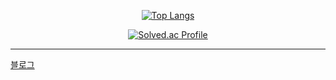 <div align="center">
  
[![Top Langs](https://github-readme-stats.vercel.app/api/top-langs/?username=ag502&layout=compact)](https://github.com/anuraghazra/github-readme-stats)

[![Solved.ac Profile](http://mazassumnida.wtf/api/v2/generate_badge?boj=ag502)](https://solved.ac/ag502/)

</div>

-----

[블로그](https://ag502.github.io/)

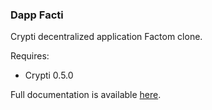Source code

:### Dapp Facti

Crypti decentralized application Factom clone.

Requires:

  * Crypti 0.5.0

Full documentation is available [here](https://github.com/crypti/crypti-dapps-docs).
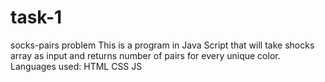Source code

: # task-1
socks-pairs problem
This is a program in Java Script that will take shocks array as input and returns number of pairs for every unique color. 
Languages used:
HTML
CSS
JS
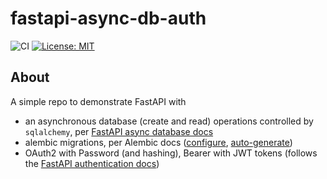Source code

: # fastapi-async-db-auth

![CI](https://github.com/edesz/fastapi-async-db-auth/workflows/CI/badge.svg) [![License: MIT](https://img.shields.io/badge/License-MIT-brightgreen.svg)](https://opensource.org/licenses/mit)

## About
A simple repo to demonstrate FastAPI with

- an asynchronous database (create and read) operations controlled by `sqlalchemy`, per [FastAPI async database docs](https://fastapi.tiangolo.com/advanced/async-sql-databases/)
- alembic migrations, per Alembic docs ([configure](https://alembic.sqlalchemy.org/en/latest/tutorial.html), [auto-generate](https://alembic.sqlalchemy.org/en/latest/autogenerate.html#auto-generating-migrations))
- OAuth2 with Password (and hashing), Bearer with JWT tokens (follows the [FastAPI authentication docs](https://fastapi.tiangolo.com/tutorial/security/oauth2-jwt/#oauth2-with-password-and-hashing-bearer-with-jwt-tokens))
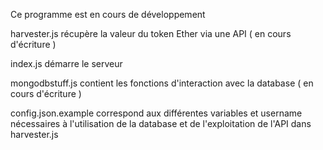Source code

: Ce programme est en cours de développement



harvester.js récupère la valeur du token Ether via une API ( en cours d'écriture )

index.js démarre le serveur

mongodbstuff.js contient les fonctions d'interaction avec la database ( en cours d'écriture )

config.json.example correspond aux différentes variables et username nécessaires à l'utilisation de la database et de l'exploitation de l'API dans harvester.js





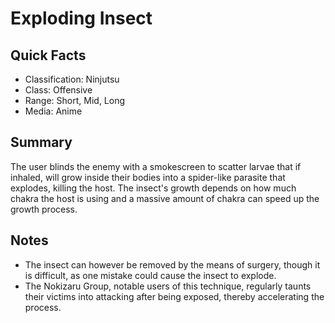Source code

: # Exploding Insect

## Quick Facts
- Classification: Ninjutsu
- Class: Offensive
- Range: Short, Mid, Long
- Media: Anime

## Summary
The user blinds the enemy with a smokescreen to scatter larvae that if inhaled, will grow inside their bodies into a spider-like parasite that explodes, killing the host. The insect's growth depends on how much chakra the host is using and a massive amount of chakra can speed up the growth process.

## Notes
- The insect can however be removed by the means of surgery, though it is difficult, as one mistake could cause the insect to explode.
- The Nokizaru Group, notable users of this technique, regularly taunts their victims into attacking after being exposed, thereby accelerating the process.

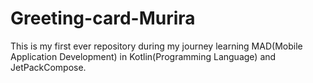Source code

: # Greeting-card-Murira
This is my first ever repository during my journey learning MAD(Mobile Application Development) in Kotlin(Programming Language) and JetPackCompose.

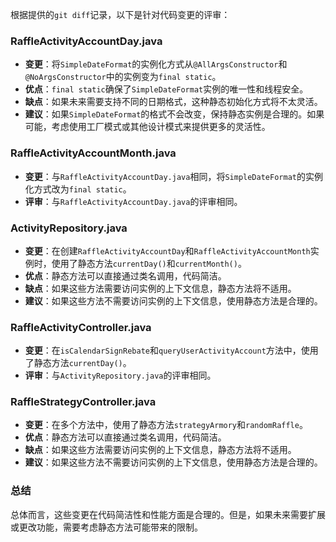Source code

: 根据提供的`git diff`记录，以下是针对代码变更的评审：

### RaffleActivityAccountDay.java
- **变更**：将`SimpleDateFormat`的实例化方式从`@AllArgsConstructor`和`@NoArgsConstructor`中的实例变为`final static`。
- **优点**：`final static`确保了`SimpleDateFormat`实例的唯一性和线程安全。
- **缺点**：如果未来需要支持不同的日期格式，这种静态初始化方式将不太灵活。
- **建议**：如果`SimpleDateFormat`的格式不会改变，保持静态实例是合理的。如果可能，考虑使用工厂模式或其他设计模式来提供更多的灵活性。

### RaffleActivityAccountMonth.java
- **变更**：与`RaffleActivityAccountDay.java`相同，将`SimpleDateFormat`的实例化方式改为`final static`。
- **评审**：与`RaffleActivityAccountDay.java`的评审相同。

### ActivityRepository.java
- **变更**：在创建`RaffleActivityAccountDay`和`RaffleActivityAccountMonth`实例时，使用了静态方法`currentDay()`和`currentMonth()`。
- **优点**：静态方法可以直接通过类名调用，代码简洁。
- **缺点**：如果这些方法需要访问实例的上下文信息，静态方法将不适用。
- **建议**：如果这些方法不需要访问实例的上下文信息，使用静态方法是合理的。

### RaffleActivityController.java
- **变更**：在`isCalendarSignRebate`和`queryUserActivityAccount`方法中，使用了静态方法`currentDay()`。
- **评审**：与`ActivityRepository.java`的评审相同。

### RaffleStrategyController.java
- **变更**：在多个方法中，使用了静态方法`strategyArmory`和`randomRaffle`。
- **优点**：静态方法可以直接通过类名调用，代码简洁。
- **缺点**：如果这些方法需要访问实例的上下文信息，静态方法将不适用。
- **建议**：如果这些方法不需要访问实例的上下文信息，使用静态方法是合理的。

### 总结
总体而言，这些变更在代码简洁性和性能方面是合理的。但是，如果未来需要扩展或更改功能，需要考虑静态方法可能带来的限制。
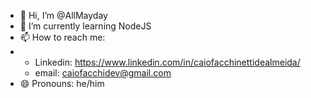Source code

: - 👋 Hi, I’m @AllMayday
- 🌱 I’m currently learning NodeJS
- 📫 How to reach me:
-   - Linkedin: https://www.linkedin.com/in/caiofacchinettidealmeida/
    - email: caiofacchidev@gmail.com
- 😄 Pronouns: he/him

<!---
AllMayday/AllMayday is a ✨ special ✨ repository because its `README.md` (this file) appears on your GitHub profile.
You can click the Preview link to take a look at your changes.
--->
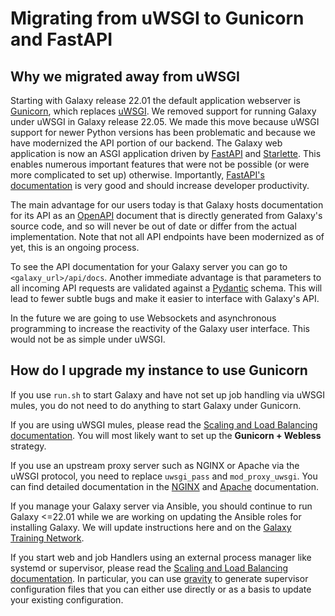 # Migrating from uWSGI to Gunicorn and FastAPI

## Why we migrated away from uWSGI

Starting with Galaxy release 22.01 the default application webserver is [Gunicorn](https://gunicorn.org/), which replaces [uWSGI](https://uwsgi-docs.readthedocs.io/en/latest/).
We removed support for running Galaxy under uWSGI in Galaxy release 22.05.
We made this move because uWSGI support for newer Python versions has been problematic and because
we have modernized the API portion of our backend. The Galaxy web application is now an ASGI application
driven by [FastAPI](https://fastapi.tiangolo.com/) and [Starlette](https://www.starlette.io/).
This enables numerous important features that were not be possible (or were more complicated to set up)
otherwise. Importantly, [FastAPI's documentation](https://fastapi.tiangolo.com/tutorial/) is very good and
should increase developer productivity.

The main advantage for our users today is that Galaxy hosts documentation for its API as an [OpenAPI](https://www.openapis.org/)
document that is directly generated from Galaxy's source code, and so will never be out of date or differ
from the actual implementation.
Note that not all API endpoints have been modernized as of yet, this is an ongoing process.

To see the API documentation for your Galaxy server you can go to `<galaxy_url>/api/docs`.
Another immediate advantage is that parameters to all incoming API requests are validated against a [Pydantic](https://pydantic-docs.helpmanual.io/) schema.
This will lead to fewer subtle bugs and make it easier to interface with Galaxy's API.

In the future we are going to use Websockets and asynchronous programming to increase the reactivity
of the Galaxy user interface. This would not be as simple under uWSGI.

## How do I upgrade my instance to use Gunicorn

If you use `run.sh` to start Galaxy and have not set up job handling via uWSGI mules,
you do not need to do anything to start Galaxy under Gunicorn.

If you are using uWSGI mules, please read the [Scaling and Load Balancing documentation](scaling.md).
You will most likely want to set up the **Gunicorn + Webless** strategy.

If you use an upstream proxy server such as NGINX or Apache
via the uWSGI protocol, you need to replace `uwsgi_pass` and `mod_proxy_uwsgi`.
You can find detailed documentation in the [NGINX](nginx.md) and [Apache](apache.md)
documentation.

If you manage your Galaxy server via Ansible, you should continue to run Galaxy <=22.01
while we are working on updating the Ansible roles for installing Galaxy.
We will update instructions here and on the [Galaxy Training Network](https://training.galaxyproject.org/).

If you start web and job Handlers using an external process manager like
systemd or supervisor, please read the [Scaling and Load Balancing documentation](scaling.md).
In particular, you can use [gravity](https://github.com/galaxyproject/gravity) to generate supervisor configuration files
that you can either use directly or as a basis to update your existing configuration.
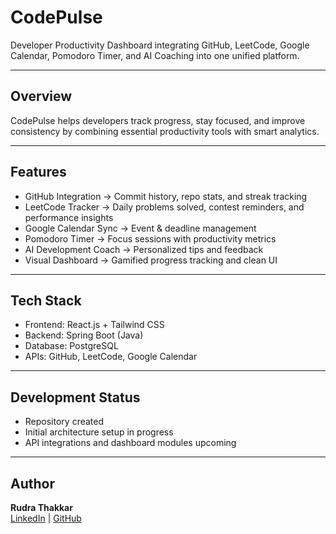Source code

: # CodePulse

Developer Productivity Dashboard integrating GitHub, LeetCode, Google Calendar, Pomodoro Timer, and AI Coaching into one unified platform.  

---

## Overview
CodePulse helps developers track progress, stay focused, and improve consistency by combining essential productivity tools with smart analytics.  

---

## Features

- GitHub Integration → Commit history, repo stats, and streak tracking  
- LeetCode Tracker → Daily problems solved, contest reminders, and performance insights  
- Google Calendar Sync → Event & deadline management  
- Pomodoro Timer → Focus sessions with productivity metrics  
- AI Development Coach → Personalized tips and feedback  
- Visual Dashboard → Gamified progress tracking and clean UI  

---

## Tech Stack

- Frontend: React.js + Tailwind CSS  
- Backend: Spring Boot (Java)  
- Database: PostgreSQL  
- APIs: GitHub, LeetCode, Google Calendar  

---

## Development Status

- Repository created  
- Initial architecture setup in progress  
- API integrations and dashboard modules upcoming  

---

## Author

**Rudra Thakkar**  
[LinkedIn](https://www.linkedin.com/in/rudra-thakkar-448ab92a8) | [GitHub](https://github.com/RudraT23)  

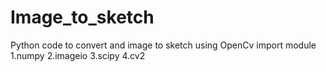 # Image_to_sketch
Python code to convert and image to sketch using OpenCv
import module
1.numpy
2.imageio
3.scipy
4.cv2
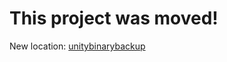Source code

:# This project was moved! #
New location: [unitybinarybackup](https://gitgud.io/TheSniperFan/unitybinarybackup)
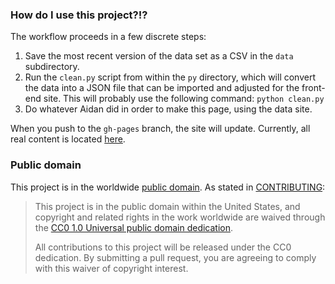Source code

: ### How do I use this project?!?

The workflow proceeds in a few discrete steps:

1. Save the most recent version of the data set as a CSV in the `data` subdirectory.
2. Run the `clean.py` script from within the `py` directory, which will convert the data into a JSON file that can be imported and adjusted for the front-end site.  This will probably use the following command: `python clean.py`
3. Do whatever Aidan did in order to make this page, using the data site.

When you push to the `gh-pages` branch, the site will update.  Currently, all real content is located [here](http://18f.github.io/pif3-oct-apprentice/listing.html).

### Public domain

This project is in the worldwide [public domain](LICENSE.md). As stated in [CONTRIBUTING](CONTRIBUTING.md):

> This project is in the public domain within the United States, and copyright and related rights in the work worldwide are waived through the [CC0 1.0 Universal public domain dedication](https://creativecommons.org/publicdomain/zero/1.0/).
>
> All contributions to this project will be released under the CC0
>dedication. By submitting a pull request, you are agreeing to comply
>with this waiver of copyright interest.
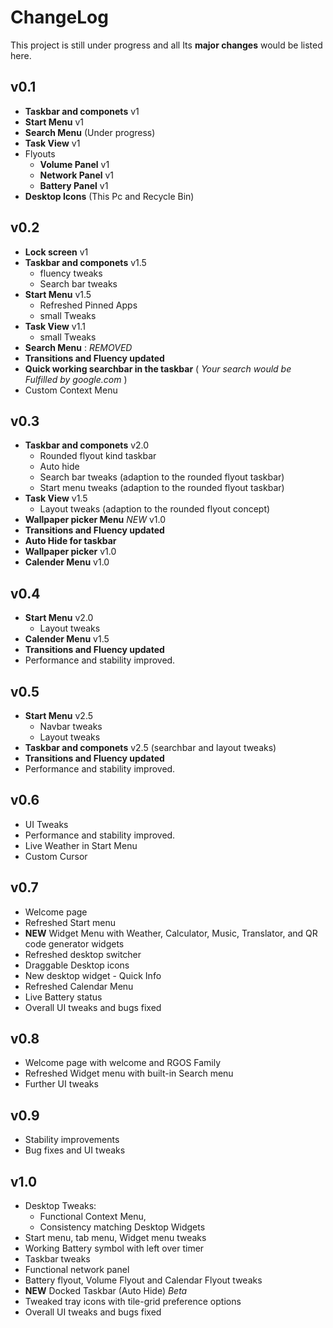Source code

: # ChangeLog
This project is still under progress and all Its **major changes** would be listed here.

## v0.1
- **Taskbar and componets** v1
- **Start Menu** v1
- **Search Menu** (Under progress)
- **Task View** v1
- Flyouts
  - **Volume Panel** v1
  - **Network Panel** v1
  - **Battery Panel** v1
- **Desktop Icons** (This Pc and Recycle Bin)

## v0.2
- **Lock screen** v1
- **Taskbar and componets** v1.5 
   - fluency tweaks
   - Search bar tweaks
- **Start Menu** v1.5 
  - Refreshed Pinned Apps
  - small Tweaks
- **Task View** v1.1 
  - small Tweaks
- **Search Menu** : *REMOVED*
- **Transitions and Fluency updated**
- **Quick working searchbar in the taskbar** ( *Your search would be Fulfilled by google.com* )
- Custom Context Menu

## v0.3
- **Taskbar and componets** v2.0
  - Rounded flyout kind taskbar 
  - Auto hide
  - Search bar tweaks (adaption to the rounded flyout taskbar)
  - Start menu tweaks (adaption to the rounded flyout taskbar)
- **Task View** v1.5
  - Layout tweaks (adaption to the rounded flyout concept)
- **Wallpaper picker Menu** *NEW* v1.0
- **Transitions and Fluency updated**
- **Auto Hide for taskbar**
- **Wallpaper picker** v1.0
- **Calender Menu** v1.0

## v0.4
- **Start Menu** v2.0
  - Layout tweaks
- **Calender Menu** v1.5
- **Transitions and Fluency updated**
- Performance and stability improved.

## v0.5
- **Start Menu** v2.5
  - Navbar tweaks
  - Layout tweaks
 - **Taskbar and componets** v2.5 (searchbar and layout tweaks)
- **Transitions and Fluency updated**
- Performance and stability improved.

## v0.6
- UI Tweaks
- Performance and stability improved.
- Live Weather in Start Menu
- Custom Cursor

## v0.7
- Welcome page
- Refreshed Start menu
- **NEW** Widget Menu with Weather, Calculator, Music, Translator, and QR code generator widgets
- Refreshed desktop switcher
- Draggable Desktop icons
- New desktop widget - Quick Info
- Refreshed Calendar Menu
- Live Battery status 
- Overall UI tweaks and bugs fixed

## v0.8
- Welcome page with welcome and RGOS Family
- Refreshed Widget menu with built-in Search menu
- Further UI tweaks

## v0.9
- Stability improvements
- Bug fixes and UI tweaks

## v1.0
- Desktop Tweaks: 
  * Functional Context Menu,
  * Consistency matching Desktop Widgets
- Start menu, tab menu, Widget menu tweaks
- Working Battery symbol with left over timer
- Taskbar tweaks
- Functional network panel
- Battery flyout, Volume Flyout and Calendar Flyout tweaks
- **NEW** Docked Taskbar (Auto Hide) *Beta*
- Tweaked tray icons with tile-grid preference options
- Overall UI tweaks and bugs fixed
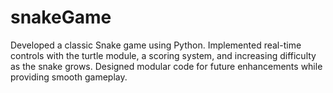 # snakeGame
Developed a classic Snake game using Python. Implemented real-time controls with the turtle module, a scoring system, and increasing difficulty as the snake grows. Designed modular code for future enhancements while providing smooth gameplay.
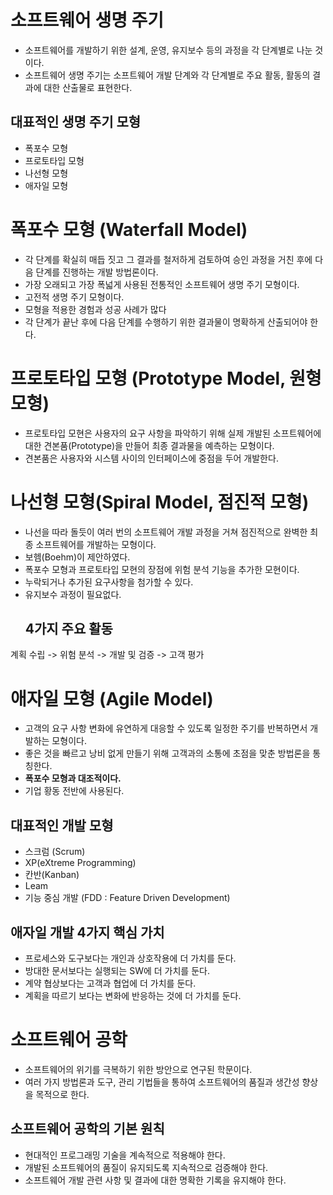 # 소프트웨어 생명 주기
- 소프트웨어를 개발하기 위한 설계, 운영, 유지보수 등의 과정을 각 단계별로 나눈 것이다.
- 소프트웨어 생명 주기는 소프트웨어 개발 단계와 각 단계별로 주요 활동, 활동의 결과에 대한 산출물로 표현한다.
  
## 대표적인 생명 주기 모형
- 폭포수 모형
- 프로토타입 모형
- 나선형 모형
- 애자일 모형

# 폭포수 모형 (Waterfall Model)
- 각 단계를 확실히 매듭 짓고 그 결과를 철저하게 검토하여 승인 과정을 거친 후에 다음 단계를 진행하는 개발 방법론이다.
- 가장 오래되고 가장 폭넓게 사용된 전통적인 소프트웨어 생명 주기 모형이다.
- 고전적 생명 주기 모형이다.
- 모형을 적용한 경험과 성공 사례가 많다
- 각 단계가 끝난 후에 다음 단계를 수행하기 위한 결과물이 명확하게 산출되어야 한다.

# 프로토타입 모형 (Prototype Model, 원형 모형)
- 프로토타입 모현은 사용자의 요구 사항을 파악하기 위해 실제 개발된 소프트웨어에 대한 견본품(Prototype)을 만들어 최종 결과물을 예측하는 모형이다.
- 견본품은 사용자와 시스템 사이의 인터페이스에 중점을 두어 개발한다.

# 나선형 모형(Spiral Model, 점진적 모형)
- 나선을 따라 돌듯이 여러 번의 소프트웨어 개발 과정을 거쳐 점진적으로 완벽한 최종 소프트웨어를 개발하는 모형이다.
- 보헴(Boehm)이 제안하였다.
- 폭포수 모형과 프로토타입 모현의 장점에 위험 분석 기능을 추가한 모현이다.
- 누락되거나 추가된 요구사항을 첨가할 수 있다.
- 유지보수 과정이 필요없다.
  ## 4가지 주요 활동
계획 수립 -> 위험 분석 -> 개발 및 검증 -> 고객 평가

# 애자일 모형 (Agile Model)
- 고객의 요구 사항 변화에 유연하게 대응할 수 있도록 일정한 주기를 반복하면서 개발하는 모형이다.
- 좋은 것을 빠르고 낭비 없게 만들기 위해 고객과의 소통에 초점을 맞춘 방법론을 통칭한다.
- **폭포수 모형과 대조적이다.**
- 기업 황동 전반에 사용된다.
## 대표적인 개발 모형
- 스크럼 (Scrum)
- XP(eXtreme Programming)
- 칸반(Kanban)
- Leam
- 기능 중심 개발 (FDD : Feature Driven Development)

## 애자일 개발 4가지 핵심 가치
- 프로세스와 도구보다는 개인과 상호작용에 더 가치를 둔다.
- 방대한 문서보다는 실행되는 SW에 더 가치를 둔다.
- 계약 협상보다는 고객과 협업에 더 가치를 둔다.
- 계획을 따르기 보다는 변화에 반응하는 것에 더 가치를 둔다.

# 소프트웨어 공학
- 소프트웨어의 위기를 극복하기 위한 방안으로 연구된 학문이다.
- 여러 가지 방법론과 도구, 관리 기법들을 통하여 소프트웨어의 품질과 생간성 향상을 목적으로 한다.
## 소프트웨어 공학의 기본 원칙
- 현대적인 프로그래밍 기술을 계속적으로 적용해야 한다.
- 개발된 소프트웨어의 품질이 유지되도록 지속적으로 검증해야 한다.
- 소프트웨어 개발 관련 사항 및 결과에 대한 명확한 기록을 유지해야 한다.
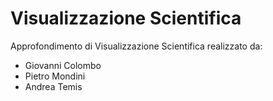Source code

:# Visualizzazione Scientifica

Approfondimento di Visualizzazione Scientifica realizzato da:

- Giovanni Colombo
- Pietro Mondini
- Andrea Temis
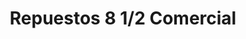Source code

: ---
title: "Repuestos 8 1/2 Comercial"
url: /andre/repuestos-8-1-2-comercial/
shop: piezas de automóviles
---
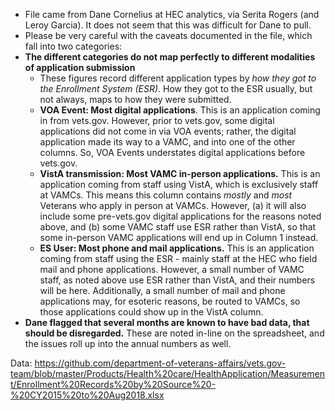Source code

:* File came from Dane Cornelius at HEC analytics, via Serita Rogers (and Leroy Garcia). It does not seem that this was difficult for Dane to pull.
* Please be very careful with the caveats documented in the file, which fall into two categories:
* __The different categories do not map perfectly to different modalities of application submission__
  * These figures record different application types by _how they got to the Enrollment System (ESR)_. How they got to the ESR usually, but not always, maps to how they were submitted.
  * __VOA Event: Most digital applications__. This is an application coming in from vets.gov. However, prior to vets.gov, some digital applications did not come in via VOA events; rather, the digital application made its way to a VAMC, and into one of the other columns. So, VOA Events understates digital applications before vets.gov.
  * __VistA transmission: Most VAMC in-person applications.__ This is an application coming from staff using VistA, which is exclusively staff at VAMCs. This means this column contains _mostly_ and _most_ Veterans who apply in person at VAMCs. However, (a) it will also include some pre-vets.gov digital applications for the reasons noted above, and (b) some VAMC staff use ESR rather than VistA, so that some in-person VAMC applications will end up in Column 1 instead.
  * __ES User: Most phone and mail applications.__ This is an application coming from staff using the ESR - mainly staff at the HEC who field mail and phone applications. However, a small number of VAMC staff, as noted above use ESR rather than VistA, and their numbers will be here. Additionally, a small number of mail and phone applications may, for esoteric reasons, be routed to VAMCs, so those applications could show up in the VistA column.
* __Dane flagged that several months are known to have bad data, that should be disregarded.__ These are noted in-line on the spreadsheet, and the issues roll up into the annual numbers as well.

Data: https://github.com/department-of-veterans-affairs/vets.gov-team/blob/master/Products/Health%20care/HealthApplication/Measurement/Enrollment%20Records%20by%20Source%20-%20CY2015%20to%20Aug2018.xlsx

DIRECTIONS FOR THIS TASK: Transcribe the listing above exactly, but only from the line with "while we are" through the line with "- LeetCode Tracker". Include both of those lines and omit the pictures.

YOUR RESPONSE:
while we are working on updating the Ansible roles for installing Galaxy.
We will update instructions here and on the [Galaxy Training Network](https://training.galaxyproject.org/).

If you start web and job Handlers using an external process manager like
systemd or supervisor, please read the [Scaling and Load Balancing documentation](scaling.md).
In particular, you can use [gravity](https://github.com/galaxyproject/gravity) to generate supervisor configuration files
that you can either use directly or as a basis to update your existing configuration.
Source code

: # CodePulse

Developer Productivity Dashboard integrating GitHub, LeetCode, Google Calendar, Pomodoro Timer, and AI Coaching into one unified platform.  

---

## Overview
CodePulse helps developers track progress, stay focused, and improve consistency by combining essential productivity tools with smart analytics.  

---

## Features

- GitHub Integration → Commit history, repo stats, and streak tracking  
- LeetCode Tracker → Daily problems solved, contest reminders, and performance insights  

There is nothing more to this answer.